* [BRIEF]
Repeat every line of the listing below exactly, minus the pictures.

* [INPUT DATA]
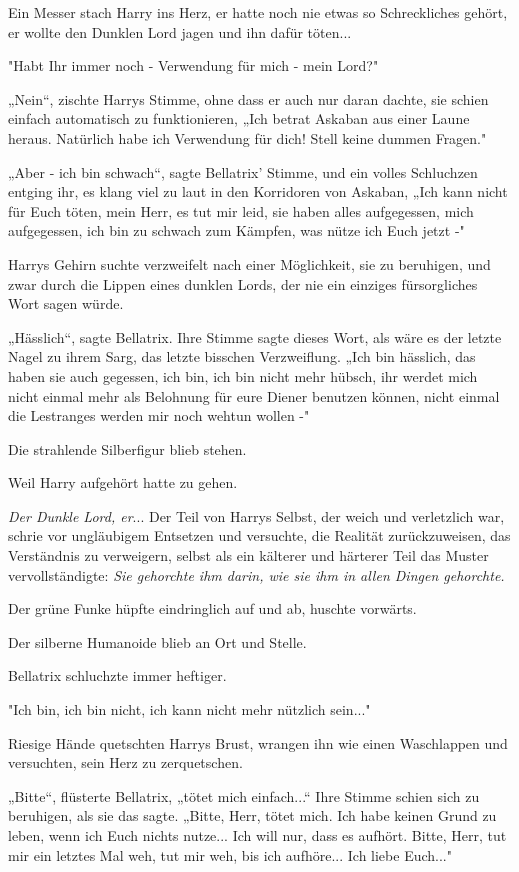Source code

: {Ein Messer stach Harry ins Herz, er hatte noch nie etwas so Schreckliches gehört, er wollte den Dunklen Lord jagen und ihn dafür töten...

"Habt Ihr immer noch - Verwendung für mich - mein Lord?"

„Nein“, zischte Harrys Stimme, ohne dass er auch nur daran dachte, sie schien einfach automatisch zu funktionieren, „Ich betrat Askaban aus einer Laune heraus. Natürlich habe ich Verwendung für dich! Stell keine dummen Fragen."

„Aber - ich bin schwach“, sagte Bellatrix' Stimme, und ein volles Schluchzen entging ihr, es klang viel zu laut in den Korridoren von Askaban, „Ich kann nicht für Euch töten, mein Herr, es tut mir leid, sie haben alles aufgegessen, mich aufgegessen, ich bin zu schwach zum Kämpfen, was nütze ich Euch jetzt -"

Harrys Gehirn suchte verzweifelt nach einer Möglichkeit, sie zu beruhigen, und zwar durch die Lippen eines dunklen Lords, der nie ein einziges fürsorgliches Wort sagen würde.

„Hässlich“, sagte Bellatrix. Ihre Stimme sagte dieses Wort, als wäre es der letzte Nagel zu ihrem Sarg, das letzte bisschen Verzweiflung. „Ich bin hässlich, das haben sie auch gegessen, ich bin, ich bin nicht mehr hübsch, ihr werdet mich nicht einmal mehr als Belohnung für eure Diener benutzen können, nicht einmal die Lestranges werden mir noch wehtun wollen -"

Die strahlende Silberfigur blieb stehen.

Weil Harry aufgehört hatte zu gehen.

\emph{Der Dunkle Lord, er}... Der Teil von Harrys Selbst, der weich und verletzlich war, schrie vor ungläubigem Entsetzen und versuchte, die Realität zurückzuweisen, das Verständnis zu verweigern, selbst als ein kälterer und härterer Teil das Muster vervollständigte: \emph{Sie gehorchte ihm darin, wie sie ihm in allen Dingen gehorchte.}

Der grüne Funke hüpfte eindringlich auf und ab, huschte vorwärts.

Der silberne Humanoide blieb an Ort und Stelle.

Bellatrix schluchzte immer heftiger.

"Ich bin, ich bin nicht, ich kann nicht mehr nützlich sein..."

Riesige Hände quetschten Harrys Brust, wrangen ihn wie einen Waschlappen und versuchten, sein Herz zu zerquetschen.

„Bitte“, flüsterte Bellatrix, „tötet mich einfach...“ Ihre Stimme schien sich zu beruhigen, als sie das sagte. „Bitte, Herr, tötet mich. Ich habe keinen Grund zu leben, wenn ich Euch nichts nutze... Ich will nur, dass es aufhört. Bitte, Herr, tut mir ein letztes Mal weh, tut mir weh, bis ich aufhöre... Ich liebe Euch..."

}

* [SOLVED PROBLEM]
Source code

: {Ein Messer stach Harry ins Herz, er hatte noch nie etwas so Schreckliches gehört, er wollte den Dunklen Lord jagen und ihn dafür töten...

"Habt Ihr immer noch - Verwendung für mich - mein Lord?"

„Nein“, zischte Harrys Stimme, ohne dass er auch nur daran dachte, sie schien einfach automatisch zu funktionieren, „Ich betrat Askaban aus einer Laune heraus. Natürlich habe ich Verwendung für dich! Stell keine dummen Fragen."

„Aber - ich bin schwach“, sagte Bellatrix' Stimme, und ein volles Schluchzen entging ihr, es klang viel zu laut in den Korridoren von Askaban, „Ich kann nicht für Euch töten, mein Herr, es tut mir leid, sie haben alles aufgegessen, mich aufgegessen, ich bin zu schwach zum Kämpfen, was nütze ich Euch jetzt -"

Harrys Gehirn suchte verzweifelt nach einer Möglichkeit, sie zu beruhigen, und zwar durch die Lippen eines dunklen Lords, der nie ein einziges fürsorgliches Wort sagen würde.

„Hässlich“, sagte Bellatrix. Ihre Stimme sagte dieses Wort, als wäre es der letzte Nagel zu ihrem Sarg, das letzte bisschen Verzweiflung. „Ich bin hässlich, das haben sie auch gegessen, ich bin, ich bin nicht mehr hübsch, ihr werdet mich nicht einmal mehr als Belohnung für eure Diener benutzen können, nicht einmal die Lestranges werden mir noch wehtun wollen -"

Die strahlende Silberfigur blieb stehen.

Weil Harry aufgehört hatte zu gehen.

\emph{Der Dunkle Lord, er}... Der Teil von Harrys Selbst, der weich und verletzlich war, schrie vor ungläubigem Entsetzen und versuchte, die Realität zurückzuweisen, das Verständnis zu verweigern, selbst als ein kälterer und härterer Teil das Muster vervollständigte: \emph{Sie gehorchte ihm darin, wie sie ihm in allen Dingen gehorchte.}

Der grüne Funke hüpfte eindringlich auf und ab, huschte vorwärts.

Der silberne Humanoide blieb an Ort und Stelle.

Bellatrix schluchzte immer heftiger.

"Ich bin, ich bin nicht, ich kann nicht mehr nützlich sein..."

Riesige Hände quetschten Harrys Brust, wrangen ihn wie einen Waschlappen und versuchten, sein Herz zu zerquetschen.

„Bitte“, flüsterte Bellatrix, „tötet mich einfach...“ Ihre Stimme schien sich zu beruhigen, als sie das sagte. „Bitte, Herr, tötet mich. Ich habe keinen Grund zu leben, wenn ich Euch nichts nutze... Ich will nur, dass es aufhört. Bitte, Herr, tut mir ein letztes Mal weh, tut mir weh, bis ich aufhöre... Ich liebe Euch..."

}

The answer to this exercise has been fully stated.